Based on the data presented in the above tests, a threshold of 99.999% popANI was chosen as the threshold to define bacterial, bacteriophage, and plasmid strains for the work presented in the inStrain manuscript. This is likely a good threshold for a variety of communities.

Methods for true microbial community benchmark:

Twin-based comparisons were performed on three randomly chosen sets of twins that were sequenced during a previous study (Olm 2019). Reads can be found under Bioproject PRJNA294605

For StrainPhlAn, all reads sequenced from each infant were concatenated and profiled using Metaphlan2, compared using StrainPhlAn, and the ANI of resulting nucleotide alignments was calculated as described for the synthetic benchmark.

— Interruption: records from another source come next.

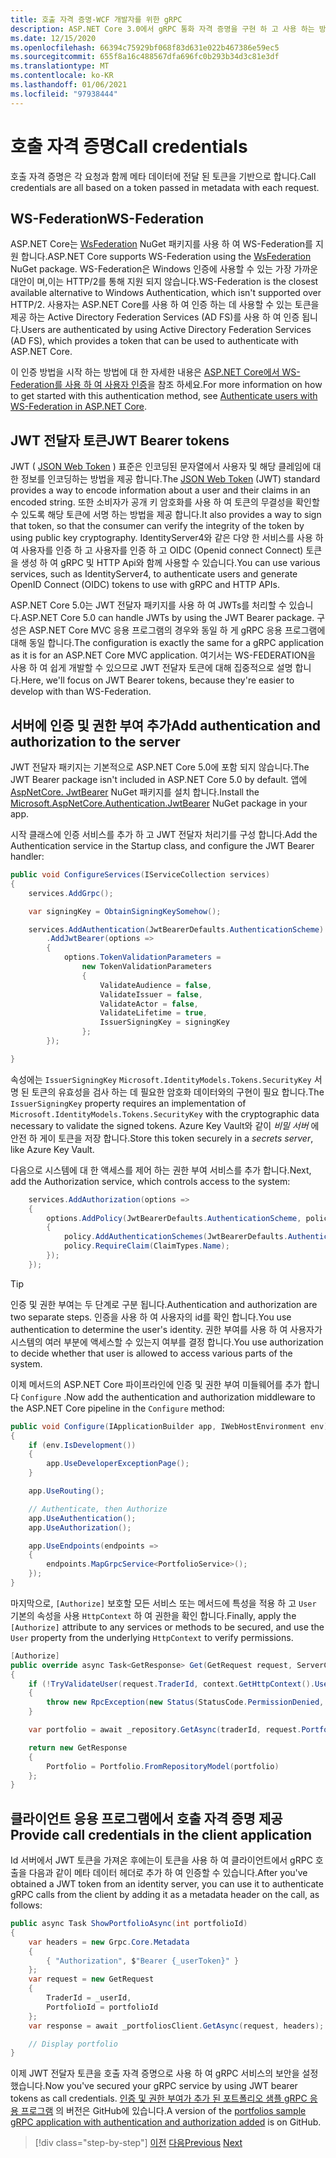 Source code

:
```yaml
---
title: 호출 자격 증명-WCF 개발자를 위한 gRPC
description: ASP.NET Core 3.0에서 gRPC 통화 자격 증명을 구현 하 고 사용 하는 방법입니다.
ms.date: 12/15/2020
ms.openlocfilehash: 66394c75929bf068f83d631e022b467386e59ec5
ms.sourcegitcommit: 655f8a16c488567dfa696fc0b293b34d3c81e3df
ms.translationtype: MT
ms.contentlocale: ko-KR
ms.lasthandoff: 01/06/2021
ms.locfileid: "97938444"
---
```

# <a name="call-credentials"></a><span data-ttu-id="a2e89-103">호출 자격 증명</span><span class="sxs-lookup"><span data-stu-id="a2e89-103">Call credentials</span></span>

<span data-ttu-id="a2e89-104">호출 자격 증명은 각 요청과 함께 메타 데이터에 전달 된 토큰을 기반으로 합니다.</span><span class="sxs-lookup"><span data-stu-id="a2e89-104">Call credentials are all based on a token passed in metadata with each request.</span></span>

## <a name="ws-federation"></a><span data-ttu-id="a2e89-105">WS-Federation</span><span class="sxs-lookup"><span data-stu-id="a2e89-105">WS-Federation</span></span>

<span data-ttu-id="a2e89-106">ASP.NET Core는 [WsFederation](https://www.nuget.org/packages/Microsoft.AspNetCore.Authentication.WsFederation) NuGet 패키지를 사용 하 여 WS-Federation를 지원 합니다.</span><span class="sxs-lookup"><span data-stu-id="a2e89-106">ASP.NET Core supports WS-Federation using the [WsFederation](https://www.nuget.org/packages/Microsoft.AspNetCore.Authentication.WsFederation) NuGet package.</span></span> <span data-ttu-id="a2e89-107">WS-Federation은 Windows 인증에 사용할 수 있는 가장 가까운 대안이 며,이는 HTTP/2를 통해 지원 되지 않습니다.</span><span class="sxs-lookup"><span data-stu-id="a2e89-107">WS-Federation is the closest available alternative to Windows Authentication, which isn't supported over HTTP/2.</span></span> <span data-ttu-id="a2e89-108">사용자는 ASP.NET Core를 사용 하 여 인증 하는 데 사용할 수 있는 토큰을 제공 하는 Active Directory Federation Services (AD FS)를 사용 하 여 인증 됩니다.</span><span class="sxs-lookup"><span data-stu-id="a2e89-108">Users are authenticated by using Active Directory Federation Services (AD FS), which provides a token that can be used to authenticate with ASP.NET Core.</span></span>

<span data-ttu-id="a2e89-109">이 인증 방법을 시작 하는 방법에 대 한 자세한 내용은 [ASP.NET Core에서 WS-Federation를 사용 하 여 사용자 인증](/aspnet/core/security/authentication/ws-federation)을 참조 하세요.</span><span class="sxs-lookup"><span data-stu-id="a2e89-109">For more information on how to get started with this authentication method, see [Authenticate users with WS-Federation in ASP.NET Core](/aspnet/core/security/authentication/ws-federation).</span></span>

## <a name="jwt-bearer-tokens"></a><span data-ttu-id="a2e89-110">JWT 전달자 토큰</span><span class="sxs-lookup"><span data-stu-id="a2e89-110">JWT Bearer tokens</span></span>

<span data-ttu-id="a2e89-111">JWT ( [JSON Web Token](https://jwt.io) ) 표준은 인코딩된 문자열에서 사용자 및 해당 클레임에 대 한 정보를 인코딩하는 방법을 제공 합니다.</span><span class="sxs-lookup"><span data-stu-id="a2e89-111">The [JSON Web Token](https://jwt.io) (JWT) standard provides a way to encode information about a user and their claims in an encoded string.</span></span> <span data-ttu-id="a2e89-112">또한 소비자가 공개 키 암호화를 사용 하 여 토큰의 무결성을 확인할 수 있도록 해당 토큰에 서명 하는 방법을 제공 합니다.</span><span class="sxs-lookup"><span data-stu-id="a2e89-112">It also provides a way to sign that token, so that the consumer can verify the integrity of the token by using public key cryptography.</span></span> <span data-ttu-id="a2e89-113">IdentityServer4와 같은 다양 한 서비스를 사용 하 여 사용자를 인증 하 고 사용자를 인증 하 고 OIDC (Openid connect Connect) 토큰을 생성 하 여 gRPC 및 HTTP Api와 함께 사용할 수 있습니다.</span><span class="sxs-lookup"><span data-stu-id="a2e89-113">You can use various services, such as IdentityServer4, to authenticate users and generate OpenID Connect (OIDC) tokens to use with gRPC and HTTP APIs.</span></span>

<span data-ttu-id="a2e89-114">ASP.NET Core 5.0는 JWT 전달자 패키지를 사용 하 여 JWTs를 처리할 수 있습니다.</span><span class="sxs-lookup"><span data-stu-id="a2e89-114">ASP.NET Core 5.0 can handle JWTs by using the JWT Bearer package.</span></span> <span data-ttu-id="a2e89-115">구성은 ASP.NET Core MVC 응용 프로그램의 경우와 동일 하 게 gRPC 응용 프로그램에 대해 동일 합니다.</span><span class="sxs-lookup"><span data-stu-id="a2e89-115">The configuration is exactly the same for a gRPC application as it is for an ASP.NET Core MVC application.</span></span> <span data-ttu-id="a2e89-116">여기서는 WS-FEDERATION을 사용 하 여 쉽게 개발할 수 있으므로 JWT 전달자 토큰에 대해 집중적으로 설명 합니다.</span><span class="sxs-lookup"><span data-stu-id="a2e89-116">Here, we'll focus on JWT Bearer tokens, because they're easier to develop with than WS-Federation.</span></span>

## <a name="add-authentication-and-authorization-to-the-server"></a><span data-ttu-id="a2e89-117">서버에 인증 및 권한 부여 추가</span><span class="sxs-lookup"><span data-stu-id="a2e89-117">Add authentication and authorization to the server</span></span>

<span data-ttu-id="a2e89-118">JWT 전달자 패키지는 기본적으로 ASP.NET Core 5.0에 포함 되지 않습니다.</span><span class="sxs-lookup"><span data-stu-id="a2e89-118">The JWT Bearer package isn't included in ASP.NET Core 5.0 by default.</span></span> <span data-ttu-id="a2e89-119">앱에 [AspNetCore. JwtBearer](https://www.nuget.org/packages/Microsoft.AspNetCore.Authentication.JwtBearer) NuGet 패키지를 설치 합니다.</span><span class="sxs-lookup"><span data-stu-id="a2e89-119">Install the [Microsoft.AspNetCore.Authentication.JwtBearer](https://www.nuget.org/packages/Microsoft.AspNetCore.Authentication.JwtBearer) NuGet package in your app.</span></span>

<span data-ttu-id="a2e89-120">시작 클래스에 인증 서비스를 추가 하 고 JWT 전달자 처리기를 구성 합니다.</span><span class="sxs-lookup"><span data-stu-id="a2e89-120">Add the Authentication service in the Startup class, and configure the JWT Bearer handler:</span></span>

```csharp
public void ConfigureServices(IServiceCollection services)
{
    services.AddGrpc();

    var signingKey = ObtainSigningKeySomehow();

    services.AddAuthentication(JwtBearerDefaults.AuthenticationScheme)
        .AddJwtBearer(options =>
        {
            options.TokenValidationParameters =
                new TokenValidationParameters
                {
                    ValidateAudience = false,
                    ValidateIssuer = false,
                    ValidateActor = false,
                    ValidateLifetime = true,
                    IssuerSigningKey = signingKey
                };
        });

}
```

<span data-ttu-id="a2e89-121">속성에는 `IssuerSigningKey` `Microsoft.IdentityModels.Tokens.SecurityKey` 서명 된 토큰의 유효성을 검사 하는 데 필요한 암호화 데이터와의 구현이 필요 합니다.</span><span class="sxs-lookup"><span data-stu-id="a2e89-121">The `IssuerSigningKey` property requires an implementation of `Microsoft.IdentityModels.Tokens.SecurityKey` with the cryptographic data necessary to validate the signed tokens.</span></span> <span data-ttu-id="a2e89-122">Azure Key Vault와 같이 *비밀 서버* 에 안전 하 게이 토큰을 저장 합니다.</span><span class="sxs-lookup"><span data-stu-id="a2e89-122">Store this token securely in a *secrets server*, like Azure Key Vault.</span></span>

<span data-ttu-id="a2e89-123">다음으로 시스템에 대 한 액세스를 제어 하는 권한 부여 서비스를 추가 합니다.</span><span class="sxs-lookup"><span data-stu-id="a2e89-123">Next, add the Authorization service, which controls access to the system:</span></span>

```csharp
    services.AddAuthorization(options =>
    {
        options.AddPolicy(JwtBearerDefaults.AuthenticationScheme, policy =>
        {
            policy.AddAuthenticationSchemes(JwtBearerDefaults.AuthenticationScheme);
            policy.RequireClaim(ClaimTypes.Name);
        });
    });

```

> [!TIP]
> <span data-ttu-id="a2e89-124">인증 및 권한 부여는 두 단계로 구분 됩니다.</span><span class="sxs-lookup"><span data-stu-id="a2e89-124">Authentication and authorization are two separate steps.</span></span> <span data-ttu-id="a2e89-125">인증을 사용 하 여 사용자의 id를 확인 합니다.</span><span class="sxs-lookup"><span data-stu-id="a2e89-125">You use authentication to determine the user's identity.</span></span> <span data-ttu-id="a2e89-126">권한 부여를 사용 하 여 사용자가 시스템의 여러 부분에 액세스할 수 있는지 여부를 결정 합니다.</span><span class="sxs-lookup"><span data-stu-id="a2e89-126">You use authorization to decide whether that user is allowed to access various parts of the system.</span></span>

<span data-ttu-id="a2e89-127">이제 메서드의 ASP.NET Core 파이프라인에 인증 및 권한 부여 미들웨어를 추가 합니다 `Configure` .</span><span class="sxs-lookup"><span data-stu-id="a2e89-127">Now add the authentication and authorization middleware to the ASP.NET Core pipeline in the `Configure` method:</span></span>

```csharp
public void Configure(IApplicationBuilder app, IWebHostEnvironment env)
{
    if (env.IsDevelopment())
    {
        app.UseDeveloperExceptionPage();
    }

    app.UseRouting();

    // Authenticate, then Authorize
    app.UseAuthentication();
    app.UseAuthorization();

    app.UseEndpoints(endpoints =>
    {
        endpoints.MapGrpcService<PortfolioService>();
    });
}
```

<span data-ttu-id="a2e89-128">마지막으로, `[Authorize]` 보호할 모든 서비스 또는 메서드에 특성을 적용 하 고 `User` 기본의 속성을 사용 `HttpContext` 하 여 권한을 확인 합니다.</span><span class="sxs-lookup"><span data-stu-id="a2e89-128">Finally, apply the `[Authorize]` attribute to any services or methods to be secured, and use the `User` property from the underlying `HttpContext` to verify permissions.</span></span>

```csharp
[Authorize]
public override async Task<GetResponse> Get(GetRequest request, ServerCallContext context)
{
    if (!TryValidateUser(request.TraderId, context.GetHttpContext().User))
    {
        throw new RpcException(new Status(StatusCode.PermissionDenied, "Denied."));
    }

    var portfolio = await _repository.GetAsync(traderId, request.PortfolioId);

    return new GetResponse
    {
        Portfolio = Portfolio.FromRepositoryModel(portfolio)
    };
}
```

## <a name="provide-call-credentials-in-the-client-application"></a><span data-ttu-id="a2e89-129">클라이언트 응용 프로그램에서 호출 자격 증명 제공</span><span class="sxs-lookup"><span data-stu-id="a2e89-129">Provide call credentials in the client application</span></span>

<span data-ttu-id="a2e89-130">Id 서버에서 JWT 토큰을 가져온 후에는이 토큰을 사용 하 여 클라이언트에서 gRPC 호출을 다음과 같이 메타 데이터 헤더로 추가 하 여 인증할 수 있습니다.</span><span class="sxs-lookup"><span data-stu-id="a2e89-130">After you've obtained a JWT token from an identity server, you can use it to authenticate gRPC calls from the client by adding it as a metadata header on the call, as follows:</span></span>

```csharp
public async Task ShowPortfolioAsync(int portfolioId)
{
    var headers = new Grpc.Core.Metadata
    {
        { "Authorization", $"Bearer {_userToken}" }
    };
    var request = new GetRequest
    {
        TraderId = _userId,
        PortfolioId = portfolioId
    };
    var response = await _portfoliosClient.GetAsync(request, headers);

    // Display portfolio
}
```

<span data-ttu-id="a2e89-131">이제 JWT 전달자 토큰을 호출 자격 증명으로 사용 하 여 gRPC 서비스의 보안을 설정 했습니다.</span><span class="sxs-lookup"><span data-stu-id="a2e89-131">Now you've secured your gRPC service by using JWT bearer tokens as call credentials.</span></span> <span data-ttu-id="a2e89-132">[인증 및 권한 부여가 추가 된 포트폴리오 샘플 gRPC 응용 프로그램](https://github.com/dotnet-architecture/grpc-for-wcf-developers/tree/master/PortfoliosSample/grpc/TraderSysAuth) 의 버전은 GitHub에 있습니다.</span><span class="sxs-lookup"><span data-stu-id="a2e89-132">A version of the [portfolios sample gRPC application with authentication and authorization added](https://github.com/dotnet-architecture/grpc-for-wcf-developers/tree/master/PortfoliosSample/grpc/TraderSysAuth) is on GitHub.</span></span>

>[!div class="step-by-step"]
><span data-ttu-id="a2e89-133">[이전](security.md)
>[다음](channel-credentials.md)</span><span class="sxs-lookup"><span data-stu-id="a2e89-133">[Previous](security.md)
[Next](channel-credentials.md)</span></span>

For MIDAS, all reads sequenced from each infant were concatenated and profiled with MIDAS, and the ANI of species profiled in multiple infants was calculated as described for the synthetic benchmark.

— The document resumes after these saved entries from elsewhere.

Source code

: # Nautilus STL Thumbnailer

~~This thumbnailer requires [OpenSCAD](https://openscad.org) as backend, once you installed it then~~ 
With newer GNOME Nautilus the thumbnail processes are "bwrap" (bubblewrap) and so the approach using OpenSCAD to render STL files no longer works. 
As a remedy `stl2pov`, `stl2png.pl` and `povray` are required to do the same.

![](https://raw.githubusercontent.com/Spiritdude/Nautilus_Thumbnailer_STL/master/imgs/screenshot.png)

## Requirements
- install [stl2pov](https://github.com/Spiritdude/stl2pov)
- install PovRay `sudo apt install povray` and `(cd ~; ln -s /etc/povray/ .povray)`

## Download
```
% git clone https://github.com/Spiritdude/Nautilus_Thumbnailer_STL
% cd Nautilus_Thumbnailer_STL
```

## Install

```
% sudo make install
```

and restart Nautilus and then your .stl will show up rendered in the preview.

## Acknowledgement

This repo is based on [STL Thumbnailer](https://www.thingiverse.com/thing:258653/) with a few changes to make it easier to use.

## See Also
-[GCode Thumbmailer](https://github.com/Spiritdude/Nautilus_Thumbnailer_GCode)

For dRep, all de-replicated bacterial genomes assembled and binned from each infant (available from (Olm 2019)) were compared in a pairwise manner using dRep under default settings.

For inStain, strain-sharing from these six infants was determined using the methods described below.

ANI values from all compared genomes and the number of genomes shared at a number of ANI thresholds are available for all methods in Supplemental Table S1 of the inStrain publication.

Species-level community profiling¶

This section contains tests evaluating the ability of inStrain and other tools to accurately profile microbial communities. Here inStrain is benchmarked against two other tools:

MIDAS - an integrated pipeline to estimate bacterial species abundance and strain-level genomic variation.

MetaPhlAn 2 - a computational tool for profiling the composition of microbial communities from metagenomic shotgun sequencing data. MetaPhlAn 2 uses unique clade-specific marker genes.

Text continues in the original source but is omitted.